Green pass falsi in vendita online per centinaia di euro. La polizia postale sequestra 32 canali Telegram

L’operazione condotta dalle forze di polizia sulla truffa dei Green pass falsi venduti a diverse centinaia di euro si chiamava “Fake Pass” ed ha portato all’identificazione di quattro persone nonché alla chiusura di 32 canali Telegram.

Il sistema era molto semplice e tuttavia piuttosto efficace. I truffatori facevano leva sulla necessità di tanti cittadini di aggirare la discriminazione del Green pass, e così proponevano come soluzione un certificato verde ottenuto senza doversi sottoporre ad alcuna terapia genica sperimentale, ma dietro lauto compenso.

Le vittime della truffa venivano avvicinati con messaggi di questo tipo: “ciao, con i dati che ci fornisci una dottoressa nostra collaboratrice compila un certificato vaccinale: così risulti realmente vaccinato per lo Stato, e avrai un falso green pass“. Quello che naturalmente non veniva specificato è che questo pass non avrebbe funzionato e sarebbe risultato quindi del tutto inutile.

Il messaggio veniva inviato generalmente attraverso alcuni gruppi Telegram, ed alcuni utenti sono caduti effettivamente nella trappola. Ai truffatori dovevano fornire alcuni dati sensibili come nome e cognome, residenza, codice fiscale e data di nascita, ma soprattutto dovevano pagare somme che variavano dai 150 ai 500 euro.

Il pagamento avveniva talvolta in criptovalue, altre con buoni acquisto per lo shopping online, e naturalmente i truffatori garantivano il completo anonimato al compratore. Uno stratagemma che ha funzionato molto bene, se non altro per chi ha ordito la truffa, ma di certo non per chi si è ritrovato con un Green Pass con QR code non funzionante e quindi totalmente inservibile.

Le indagini della polizia hanno portato all’identificazione di 4 individui

Per ora la Polizia di Stato ha individuato quattro individui che risultano adesso indagati per truffa e falso. Due dei quattro indagati sono minorenni, e complessivamente il gruppo gestiva in tutto 32 canali Telegram con migliaia di utenti iscritti.

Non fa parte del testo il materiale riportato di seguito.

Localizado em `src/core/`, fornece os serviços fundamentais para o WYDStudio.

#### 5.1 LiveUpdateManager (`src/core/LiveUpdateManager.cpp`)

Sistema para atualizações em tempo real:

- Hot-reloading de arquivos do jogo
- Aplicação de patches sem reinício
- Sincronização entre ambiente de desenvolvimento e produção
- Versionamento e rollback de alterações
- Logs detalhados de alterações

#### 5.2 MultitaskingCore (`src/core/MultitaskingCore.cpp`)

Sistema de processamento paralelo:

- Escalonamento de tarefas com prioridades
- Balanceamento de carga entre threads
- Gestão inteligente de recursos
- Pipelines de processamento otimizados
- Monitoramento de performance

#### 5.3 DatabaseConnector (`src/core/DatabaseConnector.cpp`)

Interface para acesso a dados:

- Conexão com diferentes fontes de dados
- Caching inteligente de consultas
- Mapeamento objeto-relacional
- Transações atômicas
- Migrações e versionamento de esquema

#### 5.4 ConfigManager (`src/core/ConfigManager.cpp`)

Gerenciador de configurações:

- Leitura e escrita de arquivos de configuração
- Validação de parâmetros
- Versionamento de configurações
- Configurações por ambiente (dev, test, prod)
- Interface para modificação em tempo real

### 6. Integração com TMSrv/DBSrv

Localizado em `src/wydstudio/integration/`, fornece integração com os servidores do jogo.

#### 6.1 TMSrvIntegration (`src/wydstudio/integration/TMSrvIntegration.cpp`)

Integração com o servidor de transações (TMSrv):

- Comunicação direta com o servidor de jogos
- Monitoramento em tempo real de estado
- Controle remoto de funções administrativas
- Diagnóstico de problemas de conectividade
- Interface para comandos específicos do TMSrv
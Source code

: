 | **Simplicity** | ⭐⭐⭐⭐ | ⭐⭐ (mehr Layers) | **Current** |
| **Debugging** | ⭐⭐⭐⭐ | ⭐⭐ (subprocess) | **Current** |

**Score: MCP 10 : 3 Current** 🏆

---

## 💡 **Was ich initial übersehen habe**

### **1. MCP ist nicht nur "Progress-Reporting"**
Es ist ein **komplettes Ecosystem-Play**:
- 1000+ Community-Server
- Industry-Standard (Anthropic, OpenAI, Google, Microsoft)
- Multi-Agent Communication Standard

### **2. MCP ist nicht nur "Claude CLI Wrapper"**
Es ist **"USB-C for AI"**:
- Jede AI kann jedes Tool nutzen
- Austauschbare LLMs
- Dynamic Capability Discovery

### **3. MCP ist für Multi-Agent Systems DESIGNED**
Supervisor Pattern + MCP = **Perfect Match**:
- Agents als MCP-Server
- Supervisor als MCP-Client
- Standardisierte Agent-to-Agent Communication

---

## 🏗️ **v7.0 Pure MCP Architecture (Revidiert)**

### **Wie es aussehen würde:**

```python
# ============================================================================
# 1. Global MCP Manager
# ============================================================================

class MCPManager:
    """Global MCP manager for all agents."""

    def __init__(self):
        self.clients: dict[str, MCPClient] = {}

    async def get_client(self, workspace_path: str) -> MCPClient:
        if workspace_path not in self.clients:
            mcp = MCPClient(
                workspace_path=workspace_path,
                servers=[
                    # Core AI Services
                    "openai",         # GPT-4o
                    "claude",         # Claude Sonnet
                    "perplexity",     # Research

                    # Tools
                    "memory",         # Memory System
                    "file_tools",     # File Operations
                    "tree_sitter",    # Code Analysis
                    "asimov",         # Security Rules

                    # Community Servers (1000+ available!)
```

Quanto alle modalità con cui sono state condotte le indagini, su IlFattoQuotidiano viene spiegato che “sono scattate in segito al monitoraggio degli inquirenti che, tramite complesse analisi tecniche e finanziarie della blockchain – la tecnologia alla base delle criptovalute – sono riusciti a risalire ai canali di vendita e ad identificare gli amministratori”.

Stando a quanto riportato dal noto quotidiano, secondo la polizia i falsi Green pass si sarebbero rivelati incapaci di eludere i controlli di autenticità. “Ogni certificazione viene prodotta digitalmente con una chiave privata del Ministero della Salute che ne assicura l’autenticità” hanno spiegato le forze dell’Ordine in una nota. 

Dalla Polizia di Stato ricordano poi che i QR Code dei green pass vengono scansionati attraverso l’app VerificaC19 che interroga “la banca dati ministeriale contenente l’elenco ufficiale della popolazione vaccinata” e in questo modo eludere la verifica diventa più difficile.

Le indagini stanno proseguendo tuttora, con la polizia postale e delle comunicazioni di Roma, Milano e Bari, con il coordinamento delle procure della Repubblica presso i tribunali di Roma, Milano e dei minori di Bari, che è impegnata in operazioni di perquisizione e sequestro al fine di individuare ulteriori responsabili della truffa.